Issue 4: No rate limiting on API routes
Bolt.new generates API endpoints and Edge Functions without any rate limiting. Every endpoint is unlimited by default, meaning anyone can hammer your /api/generate endpoint thousands of times and burn through your API credits.
The fix
For Supabase Edge Functions, add basic rate limiting using a simple in memory store or Supabase itself:
// Simple IP-based rate limiter for Edge Functions
const rateLimitMap = new Map<string, { count: number; resetTime: number }>();
function rateLimit(ip: string, maxRequests = 10, windowMs = 60000): boolean {
const now = Date.now();
const entry = rateLimitMap.get(ip);
if (!entry || now > entry.resetTime) {
rateLimitMap.set(ip, { count: 1, resetTime: now + windowMs });
return true;
}
if (entry.count >= maxRequests) {
return false;
}
entry.count++;
return true;
}
serve(async (req) => {
const ip = req.headers.get("x-forwarded-for") || "unknown";
if (!rateLimit(ip)) {
return new Response(JSON.stringify({ error: "Too many requests" }), {
status: 429,
headers: { "Content-Type": "application/json", "Retry-After": "60" },
});
}
// ... rest of your handler
});
For production, use a proper rate limiting solution like Upstash Redis:
import { Ratelimit } from "@upstash/ratelimit";
import { Redis } from "@upstash/redis";
const ratelimit = new Ratelimit({
redis: Redis.fromEnv(),
limiter: Ratelimit.slidingWindow(10, "60 s"),
});
The Bolt.new security checklist
Run through this before deploying any Bolt.new app:
- Scan first: Run your app through AmIHackable to see what's exposed
- Audit RLS policies: Check every Supabase table for
USING (true)on write operations - Search for exposed secrets: Build the app and grep the
dist/folder for API keys - Add security headers: Configure them on your deployment platform
- Add rate limiting: Protect every API endpoint and Edge Function
- Check public routes: Visit
/admin,/dashboard,/api/*while logged out - Re scan: Verify your fixes took effect
Prompt Bolt.new securely from the start
Add this to your initial Bolt.new prompt:
Before generating any code, apply these security requirements:
- Enable Supabase RLS on all tables with user-scoped policies (no USING (true) on mutations)
- Never expose API keys in VITE_ environment variables, use Supabase Edge Functions for third-party APIs
- Add security headers (CSP, X-Frame-Options, HSTS, X-Content-Type-Options)
- Add rate limiting to all API endpoints and Edge Functions
- All auth checks must be enforced server-side via RLS policies, not just in UI components
Prevention is faster than remediation.

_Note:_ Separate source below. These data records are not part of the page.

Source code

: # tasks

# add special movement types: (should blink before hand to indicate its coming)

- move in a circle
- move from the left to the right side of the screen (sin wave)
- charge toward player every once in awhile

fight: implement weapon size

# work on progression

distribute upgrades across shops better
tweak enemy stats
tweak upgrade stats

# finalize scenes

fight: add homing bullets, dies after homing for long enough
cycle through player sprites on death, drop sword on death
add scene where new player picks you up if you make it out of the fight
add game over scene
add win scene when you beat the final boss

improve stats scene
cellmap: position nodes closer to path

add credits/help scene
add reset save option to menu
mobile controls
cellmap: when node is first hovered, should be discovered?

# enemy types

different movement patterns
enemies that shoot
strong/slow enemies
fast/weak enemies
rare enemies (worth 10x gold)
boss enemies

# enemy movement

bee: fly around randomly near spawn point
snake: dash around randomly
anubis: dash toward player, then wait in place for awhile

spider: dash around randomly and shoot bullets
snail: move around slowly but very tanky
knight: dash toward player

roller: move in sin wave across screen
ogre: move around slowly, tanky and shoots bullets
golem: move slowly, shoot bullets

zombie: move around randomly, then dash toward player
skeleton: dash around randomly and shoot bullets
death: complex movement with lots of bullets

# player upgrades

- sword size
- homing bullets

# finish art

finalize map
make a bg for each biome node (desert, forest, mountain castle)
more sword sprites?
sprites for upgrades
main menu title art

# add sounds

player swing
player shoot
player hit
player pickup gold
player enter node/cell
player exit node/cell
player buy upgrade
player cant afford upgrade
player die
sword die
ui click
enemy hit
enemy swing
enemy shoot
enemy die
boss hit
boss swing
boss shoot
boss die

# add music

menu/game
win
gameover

But if you've already deployed without this, the checklist above will get you to a secure state.
Sources: Wiz, Common Security Risks in Vibe Coded Apps (2025) · Veracode GenAI Code Security Report (2025) · Databricks, Passing the Security Vibe Check (2025)

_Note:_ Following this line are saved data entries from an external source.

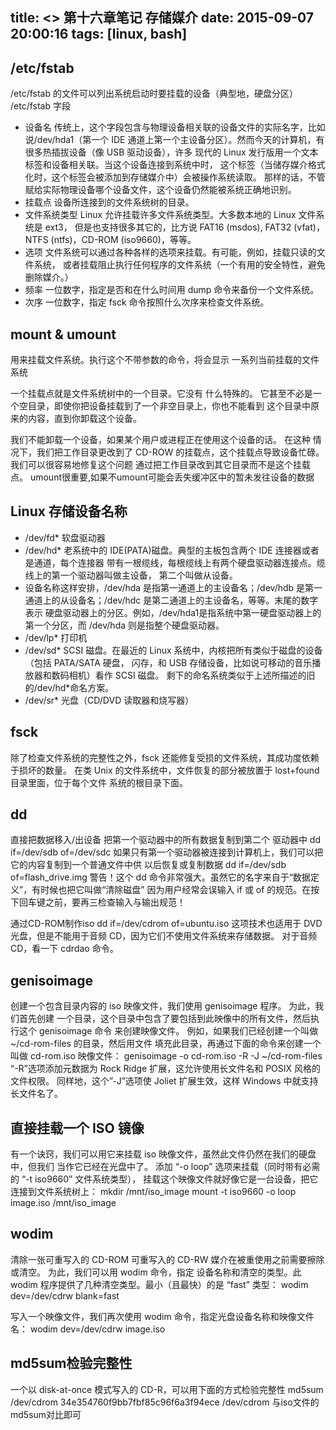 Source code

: title: <<The Linux Command Line>> 第十六章笔记 存储媒介
date: 2015-09-07 20:00:16
tags: [linux, bash]
---
## /etc/fstab
/etc/fstab 的文件可以列出系统启动时要挂载的设备（典型地，硬盘分区）
/etc/fstab 字段
* 设备名     传统上，这个字段包含与物理设备相关联的设备文件的实际名字，比如说/dev/hda1（第一个 IDE 通道上第一个主设备分区）。然而今天的计算机，有很多热插拔设备（像 USB 驱动设备），许多 现代的 Linux 发行版用一个文本标签和设备相关联。当这个设备连接到系统中时， 这个标签（当储存媒介格式化时，这个标签会被添加到存储媒介中）会被操作系统读取。 那样的话，不管赋给实际物理设备哪个设备文件，这个设备仍然能被系统正确地识别。
* 挂载点     设备所连接到的文件系统树的目录。
* 文件系统类型     Linux 允许挂载许多文件系统类型。大多数本地的 Linux 文件系统是 ext3， 但是也支持很多其它的，比方说 FAT16 (msdos), FAT32 (vfat)，NTFS (ntfs)，CD-ROM (iso9660)，等等。
* 选项     文件系统可以通过各种各样的选项来挂载。有可能，例如，挂载只读的文件系统， 或者挂载阻止执行任何程序的文件系统（一个有用的安全特性，避免删除媒介。）
* 频率     一位数字，指定是否和在什么时间用 dump 命令来备份一个文件系统。
* 次序     一位数字，指定 fsck 命令按照什么次序来检查文件系统。

## mount & umount
用来挂载文件系统。执行这个不带参数的命令，将会显示 一系列当前挂载的文件系统

一个挂载点就是文件系统树中的一个目录。它没有 什么特殊的。
它甚至不必是一个空目录，即使你把设备挂载到了一个非空目录上，你也不能看到 这个目录中原来的内容，直到你卸载这个设备。

我们不能卸载一个设备，如果某个用户或进程正在使用这个设备的话。
在这种 情况下，我们把工作目录更改到了 CD-ROW 的挂载点，这个挂载点导致设备忙碌。
我们可以很容易地修复这个问题 通过把工作目录改到其它目录而不是这个挂载点。
umount很重要,如果不umount可能会丢失缓冲区中的暂未发往设备的数据

## Linux 存储设备名称
* /dev/fd*     软盘驱动器
* /dev/hd*     老系统中的 IDE(PATA)磁盘。典型的主板包含两个 IDE 连接器或者是通道，每个连接器 带有一根缆线，每根缆线上有两个硬盘驱动器连接点。缆线上的第一个驱动器叫做主设备， 第二个叫做从设备。
* 设备名称这样安排，/dev/hda 是指第一通道上的主设备名；/dev/hdb 是第一通道上的从设备名；/dev/hdc 是第二通道上的主设备名，等等。末尾的数字表示 硬盘驱动器上的分区。例如，/dev/hda1是指系统中第一硬盘驱动器上的第一个分区，而 /dev/hda 则是指整个硬盘驱动器。
* /dev/lp*     打印机
* /dev/sd*     SCSI 磁盘。在最近的 Linux 系统中，内核把所有类似于磁盘的设备（包括 PATA/SATA 硬盘， 闪存，和 USB 存储设备，比如说可移动的音乐播放器和数码相机）看作 SCSI 磁盘。 剩下的命名系统类似于上述所描述的旧的/dev/hd*命名方案。
* /dev/sr*     光盘（CD/DVD 读取器和烧写器）

## fsck
除了检查文件系统的完整性之外，fsck 还能修复受损的文件系统，其成功度依赖于损坏的数量。 
在类 Unix 的文件系统中，文件恢复的部分被放置于 lost+found 目录里面，位于每个文件 系统的根目录下面。

## dd
直接把数据移入/出设备
把第一个驱动器中的所有数据复制到第二个 驱动器中
dd if=/dev/sdb of=/dev/sdc
如果只有第一个驱动器被连接到计算机上，我们可以把它的内容复制到一个普通文件中供 以后恢复或复制数据
dd if=/dev/sdb of=flash_drive.img
警告！这个 dd 命令非常强大。虽然它的名字来自于“数据定义”，有时候也把它叫做“清除磁盘” 因为用户经常会误输入 if 或 of 的规范。在按下回车键之前，要再三检查输入与输出规范！

通过CD-ROM制作iso
dd if=/dev/cdrom of=ubuntu.iso
这项技术也适用于 DVD 光盘，但是不能用于音频 CD，因为它们不使用文件系统来存储数据。 对于音频 CD，看一下 cdrdao 命令。

## genisoimage 
创建一个包含目录内容的 iso 映像文件，我们使用 genisoimage 程序。
为此，我们首先创建 一个目录，这个目录中包含了要包括到此映像中的所有文件，然后执行这个 genisoimage 命令 来创建映像文件。
例如，如果我们已经创建一个叫做~/cd-rom-files 的目录，然后用文件 填充此目录，再通过下面的命令来创建一个叫做 cd-rom.iso 映像文件：
genisoimage -o cd-rom.iso -R -J ~/cd-rom-files
“-R”选项添加元数据为 Rock Ridge 扩展，这允许使用长文件名和 POSIX 风格的文件权限。 
同样地，这个”-J”选项使 Joliet 扩展生效，这样 Windows 中就支持长文件名了。

## 直接挂载一个 ISO 镜像
有一个诀窍，我们可以用它来挂载 iso 映像文件，虽然此文件仍然在我们的硬盘中，但我们 当作它已经在光盘中了。
添加 “-o loop” 选项来挂载（同时带有必需的 “-t iso9660” 文件系统类型）， 挂载这个映像文件就好像它是一台设备，把它连接到文件系统树上：
mkdir /mnt/iso_image
mount -t iso9660 -o loop image.iso /mnt/iso_image

## wodim 
清除一张可重写入的 CD-ROM
可重写入的 CD-RW 媒介在被重使用之前需要擦除或清空。
为此，我们可以用 wodim 命令，指定 设备名称和清空的类型。此 wodim 程序提供了几种清空类型。最小（且最快）的是 “fast” 类型：
wodim dev=/dev/cdrw blank=fast

写入一个映像文件，我们再次使用 wodim 命令，指定光盘设备名称和映像文件名：
wodim dev=/dev/cdrw image.iso

## md5sum检验完整性
一个以 disk-at-once 模式写入的 CD-R，可以用下面的方式检验完整性
md5sum /dev/cdrom
34e354760f9bb7fbf85c96f6a3f94ece    /dev/cdrom
与iso文件的md5sum对比即可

Frequently Asked Questions
- Is Bolt.new safe for production apps?
- Bolt.new can generate functional full-stack apps very quickly, but the default output is not production-secure. Common issues include disabled Supabase RLS, missing security headers, exposed environment variables, and no rate limiting. You need to audit and harden the generated code before deploying to production.
- Does Bolt.new expose my API keys?
- It can. Bolt.new uses Vite as its bundler, and any environment variable prefixed with VITE_ is included in the client-side JavaScript bundle. If Bolt.new puts your API keys in VITE_ variables, or hardcodes them directly, anyone visiting your site can extract them from the browser.
- How do I add security headers to a Bolt.new app?
- Bolt.new generates Vite-based apps that don't include security headers by default. You need to add them manually either in your vite.config.ts for development, or in your deployment platform's configuration (vercel.json, netlify.toml, etc.) for production. Key headers to add: Content-Security-Policy, X-Frame-Options, X-Content-Type-Options, and Strict-Transport-Security.